Are text messages admissible in court? After an accident, the other driver admitted she wasn’t paying attention.
In a text later, the driver said she was sorry, that she’d been on the cellphone and offered to pay outside of insurance. Now that her insurance company is involved, she denies everything. Is the text admissible in court?
Text messages present courts with new challenges when deciding whether they are admissible evidence. But, considering whether to allow the evidence requires looking at time honored rules of evidence.
Electronically stored information, what the courts call “ESI”, includes texts, emails, various digital postings and websites. Courts generally address a series of evidence issues before admitting ESI. Here are the basics:
1. Is the electronic evidence relevant?
2. If so, can it pass the test of authenticity?
3. Is it hearsay?
4. Is the electronic evidence an original or an allowable duplicate?
5. Is any probative value of the ESI outweighed by unfair prejudice?
The text must pass each step. Failing any one means it’s excluded. For example, proving the text relevant might present a low threshold challenge, but then the question is showing authenticity.

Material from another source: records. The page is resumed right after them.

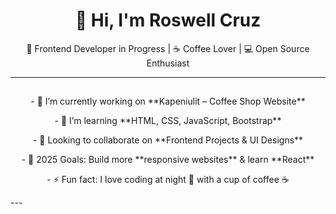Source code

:   <h1 align="center">👋 Hi, I'm Roswell Cruz</h1>
  <p align="center">🌱 Frontend Developer in Progress | ☕ Coffee Lover | 💻 Open Source Enthusiast</p>

---
<div class="container text-center">
  <div class="row">
    <h2 align="center"></h2>
    <div class="col">
      <p align="center">- 🔭 I’m currently working on **Kapeniulit – Coffee Shop Website**</p>
    </div>
    <div class="col">
      <p align="center">- 🌱 I’m learning **HTML, CSS, JavaScript, Bootstrap** </p>
    </div>
    <div class="col">
      <p align="center">- 👯 Looking to collaborate on **Frontend Projects & UI Designs**</p>
    </div>
    <div class="col">
      <p align="center">- 🎯 2025 Goals: Build more **responsive websites** & learn **React**</p>
  </div>
    <div class="col">
      <p align="center">- ⚡ Fun fact: I love coding at night 🌙 with a cup of coffee ☕</p>
    </div>
</div>
---
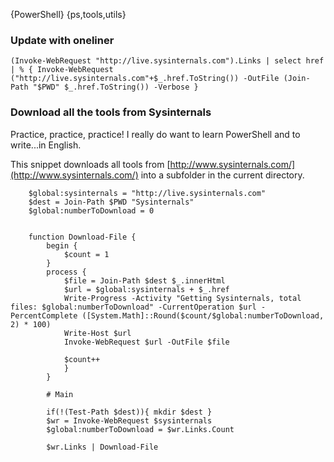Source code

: {PowerShell}
{ps,tools,utils}

### Update with oneliner ###

	(Invoke-WebRequest "http://live.sysinternals.com").Links | select href | % { Invoke-WebRequest ("http://live.sysinternals.com"+$_.href.ToString()) -OutFile (Join-Path "$PWD" $_.href.ToString()) -Verbose }

### Download all the tools from Sysinternals
Practice, practice, practice!
I really do want to learn PowerShell and to write...in English.

This snippet downloads all tools from [http://www.sysinternals.com/](http://www.sysinternals.com/) into a subfolder in the current directory.

		$global:sysinternals = "http://live.sysinternals.com"
		$dest = Join-Path $PWD "Sysinternals"
		$global:numberToDownload = 0


		function Download-File {
    		begin {
        		$count = 1
    		}
    		process {
		        $file = Join-Path $dest $_.innerHtml
		        $url = $global:sysinternals + $_.href
		        Write-Progress -Activity "Getting Sysinternals, total files: $global:numberToDownload" -CurrentOperation $url -PercentComplete ([System.Math]::Round($count/$global:numberToDownload, 2) * 100)
		        Write-Host $url
		        Invoke-WebRequest $url -OutFile $file
        
        		$count++
			    }
			}

			# Main
			
			if(!(Test-Path $dest)){ mkdir $dest }
			$wr = Invoke-WebRequest $sysinternals
			$global:numberToDownload = $wr.Links.Count
			
			$wr.Links | Download-File
    




   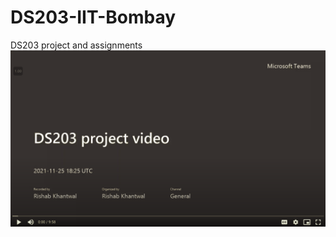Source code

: # DS203-IIT-Bombay
DS203 project and assignments  
[![Project Video](https://github.com/rishav1122/DS203-IIT-Bombay/blob/main/project%20title.png)](https://drive.google.com/file/d/1bExwnU_ZUwkCfQMnWvf4Sq8YbzStVdET/view?usp=sharing)
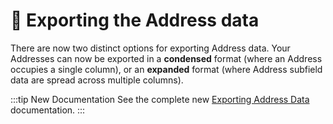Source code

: # 🔧 Exporting the Address data

<update-message/>

There are now two distinct options for exporting Address data. Your Addresses can now be exported in a **condensed** format (where an Address occupies a single column), or an **expanded** format (where Address subfield data are spread across multiple columns).

:::tip New Documentation
See the complete new [Exporting Address Data](/address-field/export/) documentation.
:::
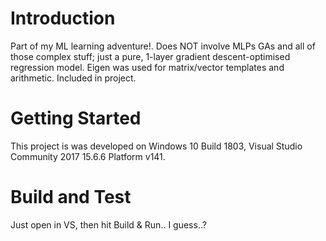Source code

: # Introduction
Part of my ML learning adventure!. Does NOT involve MLPs GAs and all of those complex stuff; just a pure, 1-layer gradient descent-optimised regression model.
Eigen was used for matrix/vector templates and arithmetic. Included in project.

# Getting Started
This project is was developed on Windows 10 Build 1803, Visual Studio Community 2017 15.6.6 Platform v141.

# Build and Test
Just open in VS, then hit Build & Run.. I guess..?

Establishing the identity of the sender of a text is critical to satisfying the authentication requirement for admissibility. Showing the text came from a person’s cellphone is not enough, cellphones are not always used only by the owner.
So, courts generally require additional evidence confirming the texter’s identity. Circumstantial evidence corroborating the sender’s identity might include the context or content of the messages themselves.
Text messages and other ESI are hearsay by nature. They’re out of court statements offered to prove the truth of the matter at issue. But court rules, which vary from jurisdiction to jurisdiction, are full of exceptions and definitions of “non-hearsay.” In your case, if you pass the authenticity test, this is either an admission or a statement by a party opponent and should be admissible.